Now, (re)introduce the principles of collective impact.  When boiled down to their core, they basically scream "share everything and be nice about it."

We have trained our organizational leaders to do something entirely antithetical to survive.

So guess what?  "This work is hard" is a motif heard time and time again throughout this industry and I surmise this as the cause.  We're asking people to lean in to things that inherently feel risky to them and their agencies, on which some people rely literally for a roof over their heads and food on the table.
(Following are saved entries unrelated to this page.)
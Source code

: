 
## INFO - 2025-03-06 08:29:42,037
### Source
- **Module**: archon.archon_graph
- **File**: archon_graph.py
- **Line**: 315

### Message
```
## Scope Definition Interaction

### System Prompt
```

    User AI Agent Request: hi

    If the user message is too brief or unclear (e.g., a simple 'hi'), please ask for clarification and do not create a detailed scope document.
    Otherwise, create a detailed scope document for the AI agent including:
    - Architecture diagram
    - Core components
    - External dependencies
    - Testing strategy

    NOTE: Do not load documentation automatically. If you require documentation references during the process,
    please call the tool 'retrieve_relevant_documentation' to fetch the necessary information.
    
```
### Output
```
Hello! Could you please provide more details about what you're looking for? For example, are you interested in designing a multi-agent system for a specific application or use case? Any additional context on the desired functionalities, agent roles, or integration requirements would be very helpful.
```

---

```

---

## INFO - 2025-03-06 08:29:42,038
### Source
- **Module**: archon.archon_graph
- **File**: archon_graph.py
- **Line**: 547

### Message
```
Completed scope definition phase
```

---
It's a tall order.  Now inject me, a shiny backbone staff person who brings an agenda of sharing, trusting, organizing, aligning, collaborating.  Frankly, it's exhausting.  Worse, it feels "extra" because in the long term it is such that those tendencies could lead to their demise.  Even some of the greatest utopian communities in history fell apart.  Why?

Sharing is hard.  And we might not be wired for it anymore.  If we ever were.

That still doesn't mean we shouldn't try.  Darwinism has yet to solve our inequities.